Patience and Solitude

Jean-Christophe Ammann

A room, on facing walls the two parts of a work by Hannah Villiger, entitled Sculpture (1983 –1987, pp. 156–159). The division in two parts is intelligible: winter views from the balcony of her former apartment, and close-ups of her own body in pale, whitish red colors. Although taken with a Polaroid camera and enlarged to 125 x 123 cm, they were always intended as large-format images. In the beginning, there are patience and solitude. The patience necessary to deal with oneself and perception’s object. Perception that becomes itself an object of perception, dissolv ing its initial object, relegating it to sheer irrelevance, as the emptiness of the gaze becomes identical with its consistency. Solitude—homelessness of the senses in space and time. Suddenly, the object, despite its dissolution in self-reflexive perception, seems overpowering. Perception, devoid of any meaning, has detached it from itself. This is precisely the moment when Villiger’s work starts to frighten and hurt you, and a kind of desolation overcomes you.

Why Sculpture? Its spatial presentation points to an answer: the coolly subdued, precise, symmetrically contrasting arrangement, but also the fact that these works, like all of Villiger’s works, must be looked at from quite a distance, thus requiring copious amounts of space for proper viewing. You can’t look at them from up close. You can’t walk around them, as is usually the case with sculptures. But the work surrounds you. Divided in two parts, it continuously directs your attention back to the space.
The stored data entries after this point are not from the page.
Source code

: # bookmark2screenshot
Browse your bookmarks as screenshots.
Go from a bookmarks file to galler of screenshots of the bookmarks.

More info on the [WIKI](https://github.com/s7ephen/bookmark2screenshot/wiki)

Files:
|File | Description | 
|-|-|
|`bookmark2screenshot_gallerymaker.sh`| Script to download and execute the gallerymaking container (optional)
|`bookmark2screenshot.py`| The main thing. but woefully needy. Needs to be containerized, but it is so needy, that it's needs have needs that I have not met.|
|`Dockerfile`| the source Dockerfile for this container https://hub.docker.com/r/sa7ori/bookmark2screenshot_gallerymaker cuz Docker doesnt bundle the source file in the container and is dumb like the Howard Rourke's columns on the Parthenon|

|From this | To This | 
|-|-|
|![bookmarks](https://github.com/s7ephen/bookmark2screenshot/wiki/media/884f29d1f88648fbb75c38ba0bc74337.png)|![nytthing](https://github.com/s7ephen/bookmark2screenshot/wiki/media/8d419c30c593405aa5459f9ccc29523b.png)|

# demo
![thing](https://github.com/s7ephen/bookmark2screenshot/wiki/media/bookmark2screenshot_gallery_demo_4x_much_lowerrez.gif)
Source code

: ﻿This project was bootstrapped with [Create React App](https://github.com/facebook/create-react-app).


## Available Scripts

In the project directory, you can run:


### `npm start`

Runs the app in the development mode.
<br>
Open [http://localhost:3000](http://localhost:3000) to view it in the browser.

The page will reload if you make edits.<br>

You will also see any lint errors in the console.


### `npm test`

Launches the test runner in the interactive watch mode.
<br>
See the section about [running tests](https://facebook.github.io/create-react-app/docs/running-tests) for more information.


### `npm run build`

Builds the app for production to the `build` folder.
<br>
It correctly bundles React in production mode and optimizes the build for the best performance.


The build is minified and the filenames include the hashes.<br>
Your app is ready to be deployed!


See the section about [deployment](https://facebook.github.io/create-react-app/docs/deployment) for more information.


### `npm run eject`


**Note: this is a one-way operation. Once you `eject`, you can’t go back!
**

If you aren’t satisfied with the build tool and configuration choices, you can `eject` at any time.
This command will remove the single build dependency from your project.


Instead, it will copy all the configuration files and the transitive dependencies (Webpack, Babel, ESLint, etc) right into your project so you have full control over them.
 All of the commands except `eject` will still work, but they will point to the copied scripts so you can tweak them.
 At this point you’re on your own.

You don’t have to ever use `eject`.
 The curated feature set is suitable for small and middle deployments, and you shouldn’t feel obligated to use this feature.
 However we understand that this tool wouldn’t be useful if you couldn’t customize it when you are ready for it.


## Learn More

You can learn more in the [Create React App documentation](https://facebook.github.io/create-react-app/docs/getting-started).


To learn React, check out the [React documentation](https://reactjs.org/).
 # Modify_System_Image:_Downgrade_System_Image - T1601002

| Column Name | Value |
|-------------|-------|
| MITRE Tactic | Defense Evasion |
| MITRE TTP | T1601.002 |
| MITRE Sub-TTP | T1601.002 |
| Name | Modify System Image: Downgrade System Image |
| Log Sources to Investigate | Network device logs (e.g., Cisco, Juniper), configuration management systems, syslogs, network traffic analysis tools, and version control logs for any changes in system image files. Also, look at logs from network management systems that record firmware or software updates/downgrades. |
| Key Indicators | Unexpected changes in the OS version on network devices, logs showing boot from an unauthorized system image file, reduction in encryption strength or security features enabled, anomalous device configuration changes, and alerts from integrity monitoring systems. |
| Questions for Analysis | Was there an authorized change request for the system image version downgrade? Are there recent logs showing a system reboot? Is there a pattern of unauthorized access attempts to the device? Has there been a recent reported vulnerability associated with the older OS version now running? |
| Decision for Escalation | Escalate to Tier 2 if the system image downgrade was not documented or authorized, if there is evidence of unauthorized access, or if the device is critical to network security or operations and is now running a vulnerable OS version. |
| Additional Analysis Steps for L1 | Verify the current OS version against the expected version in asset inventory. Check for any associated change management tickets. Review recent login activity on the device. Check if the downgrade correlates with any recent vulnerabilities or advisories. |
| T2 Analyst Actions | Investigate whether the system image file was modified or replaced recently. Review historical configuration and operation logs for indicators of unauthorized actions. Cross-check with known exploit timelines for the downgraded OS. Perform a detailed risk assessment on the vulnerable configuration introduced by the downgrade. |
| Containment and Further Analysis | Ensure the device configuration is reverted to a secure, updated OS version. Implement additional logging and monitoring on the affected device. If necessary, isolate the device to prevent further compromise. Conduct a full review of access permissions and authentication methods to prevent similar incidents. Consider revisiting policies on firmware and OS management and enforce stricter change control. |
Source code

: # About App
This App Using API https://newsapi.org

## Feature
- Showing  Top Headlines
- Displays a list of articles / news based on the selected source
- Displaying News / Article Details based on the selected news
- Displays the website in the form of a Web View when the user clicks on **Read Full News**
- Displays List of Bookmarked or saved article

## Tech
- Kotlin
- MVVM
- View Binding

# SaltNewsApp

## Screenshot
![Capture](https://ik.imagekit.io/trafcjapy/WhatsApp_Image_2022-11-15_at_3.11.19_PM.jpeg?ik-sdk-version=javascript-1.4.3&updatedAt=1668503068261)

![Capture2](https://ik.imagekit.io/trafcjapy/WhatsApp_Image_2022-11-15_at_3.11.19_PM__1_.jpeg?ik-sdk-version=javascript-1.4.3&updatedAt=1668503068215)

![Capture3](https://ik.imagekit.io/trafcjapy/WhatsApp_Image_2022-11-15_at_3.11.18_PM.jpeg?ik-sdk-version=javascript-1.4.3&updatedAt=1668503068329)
Until the early 1980s, Hannah Villiger called her photographs Work, black-and-white photography, or color photography. Later, she called them Sculptures, probably because of the spatial interaction they demand.—Maybe it’s good to know that she was a trained sculptor and has worked as a sculptor until the mid-1970s. When Cesare Pavese wrote about Gertrude Stein that physical detachment from the real was the source of her inspiration, he could have been writing about Hannah Villiger.